Top of DATA FOR THIS TASK

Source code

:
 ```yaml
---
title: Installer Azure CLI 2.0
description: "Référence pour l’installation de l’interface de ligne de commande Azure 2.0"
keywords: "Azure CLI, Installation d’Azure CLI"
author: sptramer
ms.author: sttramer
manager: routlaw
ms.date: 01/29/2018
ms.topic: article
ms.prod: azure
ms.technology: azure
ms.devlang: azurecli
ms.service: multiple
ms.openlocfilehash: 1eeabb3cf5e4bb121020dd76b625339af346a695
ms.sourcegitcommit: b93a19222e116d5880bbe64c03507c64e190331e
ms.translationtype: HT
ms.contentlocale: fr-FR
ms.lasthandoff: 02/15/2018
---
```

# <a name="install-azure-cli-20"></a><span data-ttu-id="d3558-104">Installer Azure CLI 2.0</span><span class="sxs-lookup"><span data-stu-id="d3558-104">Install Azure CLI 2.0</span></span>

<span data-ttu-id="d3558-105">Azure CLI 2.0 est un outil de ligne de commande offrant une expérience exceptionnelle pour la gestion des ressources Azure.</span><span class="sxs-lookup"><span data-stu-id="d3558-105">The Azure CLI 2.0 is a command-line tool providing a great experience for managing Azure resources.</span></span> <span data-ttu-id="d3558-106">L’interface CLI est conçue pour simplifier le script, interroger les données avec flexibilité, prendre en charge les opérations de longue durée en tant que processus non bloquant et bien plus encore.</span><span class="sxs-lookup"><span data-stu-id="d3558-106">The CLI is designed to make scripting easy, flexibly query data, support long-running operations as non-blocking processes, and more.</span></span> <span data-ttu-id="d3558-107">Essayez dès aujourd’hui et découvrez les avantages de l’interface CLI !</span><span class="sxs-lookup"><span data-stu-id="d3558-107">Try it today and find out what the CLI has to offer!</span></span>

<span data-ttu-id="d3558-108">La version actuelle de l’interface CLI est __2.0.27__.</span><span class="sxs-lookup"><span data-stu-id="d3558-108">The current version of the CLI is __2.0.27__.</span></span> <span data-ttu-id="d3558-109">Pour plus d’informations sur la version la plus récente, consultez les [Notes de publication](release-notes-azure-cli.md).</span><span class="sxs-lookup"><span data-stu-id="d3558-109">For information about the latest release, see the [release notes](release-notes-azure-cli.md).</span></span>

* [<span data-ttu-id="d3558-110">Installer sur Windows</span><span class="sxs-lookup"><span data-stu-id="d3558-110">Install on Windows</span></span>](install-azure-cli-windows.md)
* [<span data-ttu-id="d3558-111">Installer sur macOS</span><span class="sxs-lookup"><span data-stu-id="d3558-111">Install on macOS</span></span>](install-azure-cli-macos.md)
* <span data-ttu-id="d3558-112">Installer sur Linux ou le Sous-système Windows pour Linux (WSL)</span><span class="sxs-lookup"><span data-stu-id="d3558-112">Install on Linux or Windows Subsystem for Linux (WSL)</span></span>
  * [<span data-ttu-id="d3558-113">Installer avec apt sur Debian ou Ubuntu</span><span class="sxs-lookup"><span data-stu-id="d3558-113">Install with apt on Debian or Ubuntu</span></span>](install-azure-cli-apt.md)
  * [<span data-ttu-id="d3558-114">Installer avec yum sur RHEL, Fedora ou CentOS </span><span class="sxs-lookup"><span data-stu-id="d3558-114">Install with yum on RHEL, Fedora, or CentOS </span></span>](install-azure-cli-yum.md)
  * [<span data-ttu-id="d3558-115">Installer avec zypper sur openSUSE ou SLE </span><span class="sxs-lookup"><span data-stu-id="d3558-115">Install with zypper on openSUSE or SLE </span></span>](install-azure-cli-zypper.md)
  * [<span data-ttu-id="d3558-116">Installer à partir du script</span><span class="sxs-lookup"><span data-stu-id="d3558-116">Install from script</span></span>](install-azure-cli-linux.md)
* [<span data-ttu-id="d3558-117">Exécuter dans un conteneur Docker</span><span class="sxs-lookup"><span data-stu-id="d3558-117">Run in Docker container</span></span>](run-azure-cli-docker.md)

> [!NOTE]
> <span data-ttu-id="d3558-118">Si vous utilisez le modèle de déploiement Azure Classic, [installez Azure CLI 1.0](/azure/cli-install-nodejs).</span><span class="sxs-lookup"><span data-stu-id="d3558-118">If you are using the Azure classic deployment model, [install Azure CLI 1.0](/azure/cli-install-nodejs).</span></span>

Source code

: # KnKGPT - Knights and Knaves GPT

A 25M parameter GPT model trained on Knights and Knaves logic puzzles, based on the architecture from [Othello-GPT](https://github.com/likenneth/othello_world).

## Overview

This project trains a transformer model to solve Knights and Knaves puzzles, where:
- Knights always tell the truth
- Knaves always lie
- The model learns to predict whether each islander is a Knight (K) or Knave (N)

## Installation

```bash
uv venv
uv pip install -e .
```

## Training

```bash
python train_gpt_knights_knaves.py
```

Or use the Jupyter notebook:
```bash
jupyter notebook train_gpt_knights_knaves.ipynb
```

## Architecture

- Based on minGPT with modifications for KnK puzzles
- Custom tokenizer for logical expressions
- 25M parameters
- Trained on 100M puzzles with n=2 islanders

Bottom of DATA FOR THIS TASK

▶ INSTRUCTIONS FOR THE TASK: Restate all of the data above. Match it word for word.

▶ REPLY TO THE EXERCISE:
Source code

:
 ```yaml
---
title: Installer Azure CLI 2.0
description: "Référence pour l’installation de l’interface de ligne de commande Azure 2.0"
keywords: "Azure CLI, Installation d’Azure CLI"
author: sptramer
ms.author: sttramer
manager: routlaw
ms.date: 01/29/2018
ms.topic: article
ms.prod: azure
ms.technology: azure
ms.devlang: azurecli
ms.service: multiple
ms.openlocfilehash: 1eeabb3cf5e4bb121020dd76b625339af346a695
ms.sourcegitcommit: b93a19222e116d5880bbe64c03507c64e190331e
ms.translationtype: HT
ms.contentlocale: fr-FR
ms.lasthandoff: 02/15/2018
---
```

# <a name="install-azure-cli-20"></a><span data-ttu-id="d3558-104">Installer Azure CLI 2.0</span><span class="sxs-lookup"><span data-stu-id="d3558-104">Install Azure CLI 2.0</span></span>

<span data-ttu-id="d3558-105">Azure CLI 2.0 est un outil de ligne de commande offrant une expérience exceptionnelle pour la gestion des ressources Azure.</span><span class="sxs-lookup"><span data-stu-id="d3558-105">The Azure CLI 2.0 is a command-line tool providing a great experience for managing Azure resources.</span></span> <span data-ttu-id="d3558-106">L’interface CLI est conçue pour simplifier le script, interroger les données avec flexibilité, prendre en charge les opérations de longue durée en tant que processus non bloquant et bien plus encore.</span><span class="sxs-lookup"><span data-stu-id="d3558-106">The CLI is designed to make scripting easy, flexibly query data, support long-running operations as non-blocking processes, and more.</span></span> <span data-ttu-id="d3558-107">Essayez dès aujourd’hui et découvrez les avantages de l’interface CLI !</span><span class="sxs-lookup"><span data-stu-id="d3558-107">Try it today and find out what the CLI has to offer!</span></span>

<span data-ttu-id="d3558-108">La version actuelle de l’interface CLI est __2.0.27__.</span><span class="sxs-lookup"><span data-stu-id="d3558-108">The current version of the CLI is __2.0.27__.</span></span> <span data-ttu-id="d3558-109">Pour plus d’informations sur la version la plus récente, consultez les [Notes de publication](release-notes-azure-cli.md).</span><span class="sxs-lookup"><span data-stu-id="d3558-109">For information about the latest release, see the [release notes](release-notes-azure-cli.md).</span></span>

* [<span data-ttu-id="d3558-110">Installer sur Windows</span><span class="sxs-lookup"><span data-stu-id="d3558-110">Install on Windows</span></span>](install-azure-cli-windows.md)
* [<span data-ttu-id="d3558-111">Installer sur macOS</span><span class="sxs-lookup"><span data-stu-id="d3558-111">Install on macOS</span></span>](install-azure-cli-macos.md)
* <span data-ttu-id="d3558-112">Installer sur Linux ou le Sous-système Windows pour Linux (WSL)</span><span class="sxs-lookup"><span data-stu-id="d3558-112">Install on Linux or Windows Subsystem for Linux (WSL)</span></span>
  * [<span data-ttu-id="d3558-113">Installer avec apt sur Debian ou Ubuntu</span><span class="sxs-lookup"><span data-stu-id="d3558-113">Install with apt on Debian or Ubuntu</span></span>](install-azure-cli-apt.md)
  * [<span data-ttu-id="d3558-114">Installer avec yum sur RHEL, Fedora ou CentOS </span><span class="sxs-lookup"><span data-stu-id="d3558-114">Install with yum on RHEL, Fedora, or CentOS </span></span>](install-azure-cli-yum.md)
  * [<span data-ttu-id="d3558-115">Installer avec zypper sur openSUSE ou SLE </span><span class="sxs-lookup"><span data-stu-id="d3558-115">Install with zypper on openSUSE or SLE </span></span>](install-azure-cli-zypper.md)
  * [<span data-ttu-id="d3558-116">Installer à partir du script</span><span class="sxs-lookup"><span data-stu-id="d3558-116">Install from script</span></span>](install-azure-cli-linux.md)
* [<span data-ttu-id="d3558-117">Exécuter dans un conteneur Docker</span><span class="sxs-lookup"><span data-stu-id="d3558-117">Run in Docker container</span></span>](run-azure-cli-docker.md)

> [!NOTE]
> <span data-ttu-id="d3558-118">Si vous utilisez le modèle de déploiement Azure Classic, [installez Azure CLI 1.0](/azure/cli-install-nodejs).</span><span class="sxs-lookup"><span data-stu-id="d3558-118">If you are using the Azure classic deployment model, [install Azure CLI 1.0](/azure/cli-install-nodejs).</span></span>

Source code

: # KnKGPT - Knights and Knaves GPT

A 25M parameter GPT model trained on Knights and Knaves logic puzzles, based on the architecture from [Othello-GPT](https://github.com/likenneth/othello_world).

## Overview

This project trains a transformer model to solve Knights and Knaves puzzles, where:
- Knights always tell the truth
- Knaves always lie
- The model learns to predict whether each islander is a Knight (K) or Knave (N)

## Installation

```bash
uv venv
uv pip install -e .
```

## Training

```bash
python train_gpt_knights_knaves.py
```

Or use the Jupyter notebook:
```bash
jupyter notebook train_gpt_knights_knaves.ipynb
```

## Architecture

- Based on minGPT with modifications for KnK puzzles
- Custom tokenizer for logical expressions
- 25M parameters
- Trained on 100M puzzles with n=2 islanders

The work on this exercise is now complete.